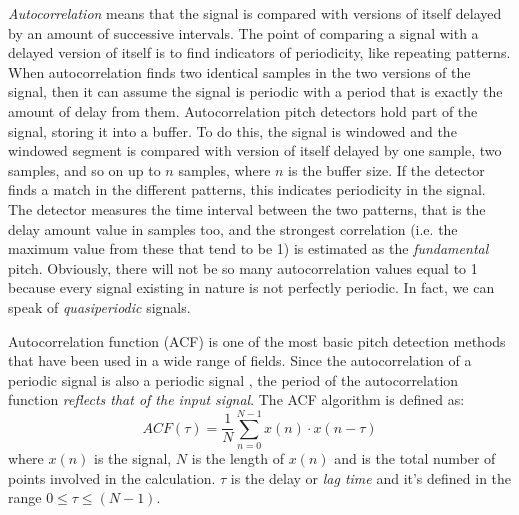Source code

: \emph{Autocorrelation} means that the signal is compared with versions of itself delayed by an amount of successive intervals. The point of comparing a signal with a delayed version of itself is to find indicators of periodicity, like repeating patterns. When autocorrelation finds two identical samples in the two versions of the signal, then it can assume the signal is periodic with a period that is exactly the amount of delay from them. Autocorrelation pitch detectors hold part of the signal, storing it into a buffer. To do this, the signal is windowed and the windowed segment is compared with version of itself delayed by one sample, two samples, and so on up to $n$ samples, where $n$ is the buffer size. If the detector finds a match in the different patterns, this indicates periodicity in the signal. The detector measures the time interval between the two patterns, that is the delay amount value in samples too, and the strongest correlation (i.e. the maximum value from these that tend to be 1) is estimated as the \emph{fundamental} pitch. Obviously, there will not be so many autocorrelation values equal to 1 because every signal existing in nature is not perfectly periodic. In fact, we can speak of \emph{quasiperiodic} signals.

Autocorrelation function (ACF) is one of the most basic pitch detection methods that have been used in a wide range of fields. Since the autocorrelation of a periodic signal is also a periodic signal \cite{tan2003pitch}, the period of the autocorrelation function \emph{reflects that of the input signal}. The ACF algorithm is defined as:
\newline
\begin{equation}
\label{eq:acf} 
ACF(\tau) = \frac{1}{N} \sum_{n = 0}^{N - 1} x(n)\cdot x(n - \tau)
\end{equation}
where $x(n)$ is the signal, $N$ is the length of $x(n)$ and is the total number of points involved in the calculation. $\tau$ is the delay or \emph{lag time} and it's defined in the range $0 \le \tau \le (N - 1)$.


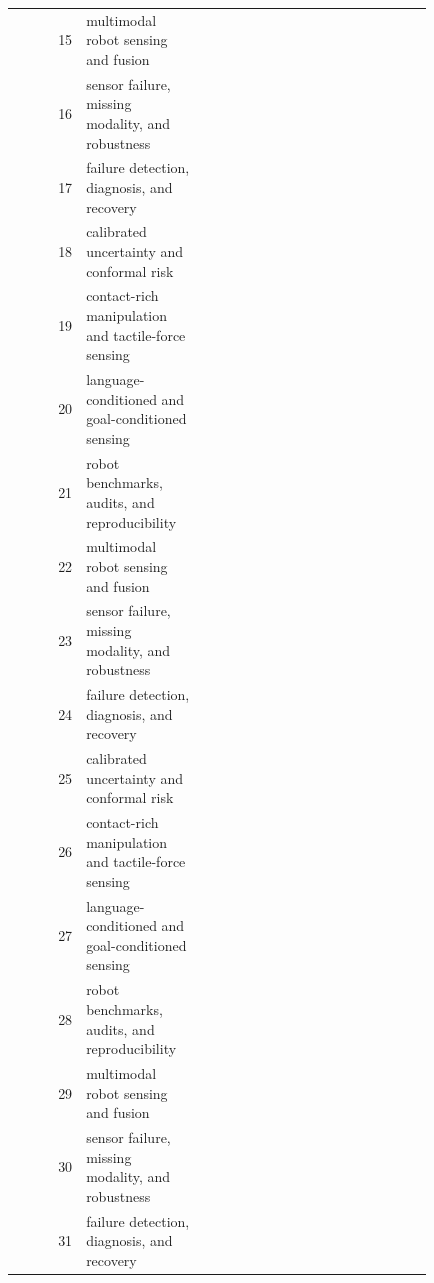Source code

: \documentclass{article}
\begin{document}
\begin{longtable}{@{}r p{0.28\linewidth} p{0.55\linewidth}@{}}
15 & multimodal robot sensing and fusion & \citep{fang2026when43,song2021multimodal44,arkin2020multimodal45} \\
16 & sensor failure, missing modality, and robustness & \citep{velasquez2022multisensor46,thiyagarajan2017predictive47,kim2022parasitic48} \\
17 & failure detection, diagnosis, and recovery & \citep{kim2020boron49,ali2025timetofault50,feliutalegon2021control51} \\
18 & calibrated uncertainty and conformal risk & \citep{yang2026edgebased52,dallalibera2011biologically53,kim2012robust54} \\
19 & contact-rich manipulation and tactile-force sensing & \citep{fabien2026comparative55,xu2021a56,yamaguchi2019tactile57} \\
20 & language-conditioned and goal-conditioned sensing & \citep{nam2020robust58,shin2003fault59,silva2018robust60} \\
21 & robot benchmarks, audits, and reproducibility & \citep{mahoney2016on61,gardner2020a62,chennddynamic63} \\
22 & multimodal robot sensing and fusion & \citep{ge2025vlamp64,angeletti2022a65,huang2026mcotvla66} \\
23 & sensor failure, missing modality, and robustness & \citep{mohammad2024a67,suk2025uncertaintyaware68,kluber2022when69} \\
24 & failure detection, diagnosis, and recovery & \citep{fletcher2010randomized70,jamone2015highly71,rollinson2013robust72} \\
25 & calibrated uncertainty and conformal risk & \citep{srikanth2026redteaming73,rosa2025smart74,soika2002a75} \\
26 & contact-rich manipulation and tactile-force sensing & \citep{shaheryar2016a76,liu2025triboelectric77,srivastava2025demystifying78} \\
27 & language-conditioned and goal-conditioned sensing & \citep{jung2024learning79,swietlicka2020robot80,lou2023dcyolov881} \\
28 & robot benchmarks, audits, and reproducibility & \citep{yang2022topographic82,wang2007robust83,shi2024learning84} \\
29 & multimodal robot sensing and fusion & \citep{alejo2019a85,li2025simultaneous86,imura2002robust87} \\
30 & sensor failure, missing modality, and robustness & \citep{mahajan2021vayu88,ashokaraj2008robust89,peng2021robust90} \\
31 & failure detection, diagnosis, and recovery & \citep{zhang2017robust91,shen2022highstretchability92,schreiter2023advantages93} \\

\end{longtable}
\end{document}
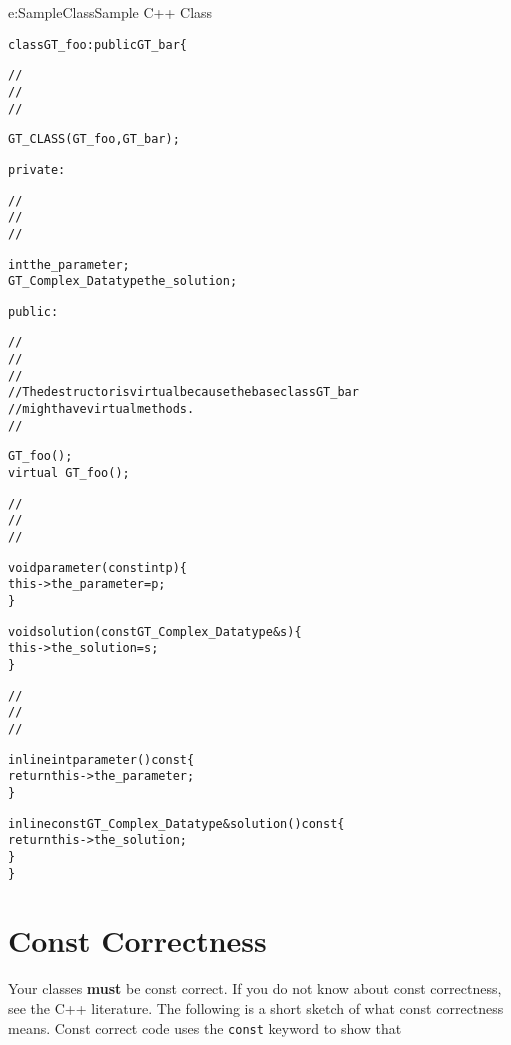 \begin{example}{e:SampleClass}{Sample C++ Class}
\begin{footnotesize}
\begin{alltt}
class GT_foo : public GT_bar \{

    //
    // 
    //

    GT_CLASS (GT_foo, GT_bar);

private:

    //
    // 
    //

    int the_parameter;
    GT_Complex_Datatype the_solution;

public:

    //
    // 
    //
    // The destructor is virtual because the base class GT_bar
    // might have virtual methods.
    //

    GT_foo ();
    virtual ~GT_foo ();

    //
    // 
    //

    void parameter (const int p) \{
        this->the_parameter = p;
    \}

    void solution (const GT_Complex_Datatype& s) \{
        this->the_solution = s;
    \}

    //
    // 
    //

    inline int parameter () const \{
        return this->the_parameter;
    \}

    inline const GT_Complex_Datatype& solution () const \{
        return this->the_solution;
    \}
\}
\end{alltt}
\end{footnotesize}
\end{example}



%
%

\section{Const Correctness}
\label{s:CS:ConstCorrectness}

Your classes \textbf{must} be const correct.  If you do not know
about const correctness, see the C++ literature.  The following
is a short sketch of what const correctness means.  Const correct
code uses the \texttt{const} keyword to show that

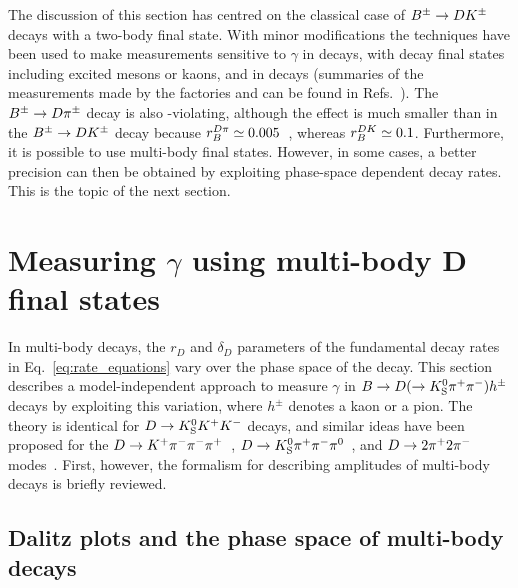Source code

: The discussion of this section has centred on the classical case of ${{B}^\pm}\rightarrow D{{K}^\pm}$ decays with a two-body \D final state. With minor modifications the techniques have been used to make measurements sensitive to $\gamma$ in \Bz decays, with \B decay final states including excited \D mesons or kaons, and in \BtoDpi decays (summaries of the measurements made by the \B factories and \lhcb can be found in Refs.~\cite{BelleCombo,BabarCombo,LHCb-PAPER-2016-032,LHCb-CONF-2018-002}). The ${{B}^\pm}\rightarrow D {{\pi}^\pm}$ decay is also \CP-violating, although the effect is much smaller than in the ${{B}^\pm}\rightarrow D{{K}^\pm}$ decay because $r_B^{{D}\pi}\simeq 0.005$~\cite{rDpi}, whereas $r_B^{{D} K}\simeq 0.1$. Furthermore, it is possible to use multi-body \D final states. However, in some cases, a better precision can then be obtained by exploiting phase-space dependent decay rates. This is the topic of the next section.



\section{\texorpdfstring{Measuring $\gamma$ using multi-body D final states}{Measuring gamma using multi-body D final states}} %
\label{sec:gamma_with_multibody_d_final_states}


In multi-body \D decays, the $r_D$ and $\delta_D$ parameters of the fundamental decay rates in Eq.~\eqref{eq:rate_equations} vary over the phase space of the \D decay. This section describes a model-independent approach to measure $\gamma$ in ${B}\rightarrow{\ensuremath{D}}(\rightarrow{\ensuremath{{K}^0_{\mathrm{S}}}}{\ensuremath{{\pi}^+}}{\ensuremath{{\pi}^-}})h^\pm$ decays by exploiting this variation, where $h^\pm$ denotes a kaon or a pion. The theory is identical for ${D}\rightarrow{\ensuremath{{K}^0_{\mathrm{S}}}}{\ensuremath{{K}^+}}{\ensuremath{{K}^-}}$ decays, and similar ideas have been proposed for the ${D}\rightarrow{\ensuremath{{K}^+}}{\ensuremath{{\pi}^-}}{\ensuremath{{\pi}^-}}{\ensuremath{{\pi}^+}}$~\cite{evansImprovedSensitivityCKM2020}, ${D}\rightarrow{\ensuremath{{K}^0_{\mathrm{S}}}}{\ensuremath{{\pi}^+}}{\ensuremath{{\pi}^-}}{\ensuremath{{\pi}^0}}$~\cite{CLEOKSpipipi0}, and ${D}\rightarrow2{{\pi}^+}2{{\pi}^-}$ modes~\cite{harnewModelindependentDeterminationStrong2018}. First, however, the formalism for describing amplitudes of multi-body decays is briefly reviewed.


\subsection{Dalitz plots and the phase space of multi-body decays} %
\label{sub:the_phase_space_of_multibody_decays_and_dalitz_plots}

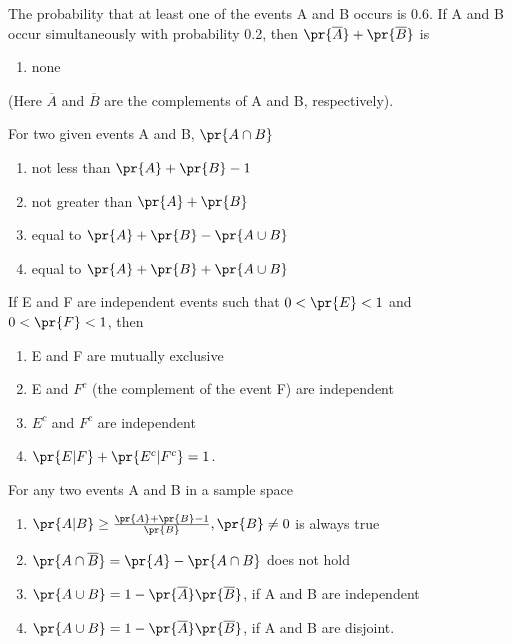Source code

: \iffalse 
\title{ASSIGNMENT 3}
\author{Akshara Sarma Chennubhatla}
\section{mcq-multiple}
\fi
\item The probability that at least one of the events A and B occurs is 0.6. If A and B occur simultaneously with probability 0.2, then $\pr{\overline{A}}+\pr{\overline{B}}$ is
\hfill{}
\begin{enumerate}
\item none
\end{enumerate}
(Here $\overline{A}$ and $\overline{B}$ are the complements of A and B, respectively).
\item For two given events A and B, $\pr{A \cap B}$
\hfill{}
\begin{enumerate}
\item not less than $\pr{A}+\pr{B}-1$
\item not greater than $\pr{A}+\pr{B}$
\item equal to $\pr{A}+\pr{B}-\pr{A \cup B}$
\item equal to $\pr{A}+\pr{B}+\pr{A \cup B}$
\end{enumerate}
\item If E and F are independent events such that $0<\pr{E}<1$ and $0<\pr{F}<1$, then 
\hfill{}
\begin{enumerate}
\item E and F are mutually exclusive
\item E and $F^c$ (the complement of the event F) are independent
\item $E^c$ and $F^c$ are independent
\item $\pr{E|F}+\pr{E^c|F^c}=1$.
\end{enumerate}
\item For any two events A and B in a sample space
\hfill{}
\begin{enumerate}
\item $\pr{A|B}\geq \frac{\pr{A}+\pr{B}-1}{\pr{B}}, \pr{B}\neq 0$ is always true
\item $\pr{A\cap \overline{B}}=\pr{A}-\pr{A\cap B}$ does not hold
\item $\pr{A\cup B}=1-\pr{\overline{A}}\pr{\overline{B}}$, if A and B are independent
\item $\pr{A\cup B}=1-\pr{\overline{A}}\pr{\overline{B}}$, if A and B are disjoint.
\end{enumerate}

**Problem description:**
Scan the listing and copy every line where the string "contact" shows up.

**Output for this task:**
19 & contact-rich manipulation and tactile-force sensing & \citep{fabien2026comparative55,xu2021a56,yamaguchi2019tactile57} \\
26 & contact-rich manipulation and tactile-force sensing & \citep{shaheryar2016a76,liu2025triboelectric77,srivastava2025demystifying78} \\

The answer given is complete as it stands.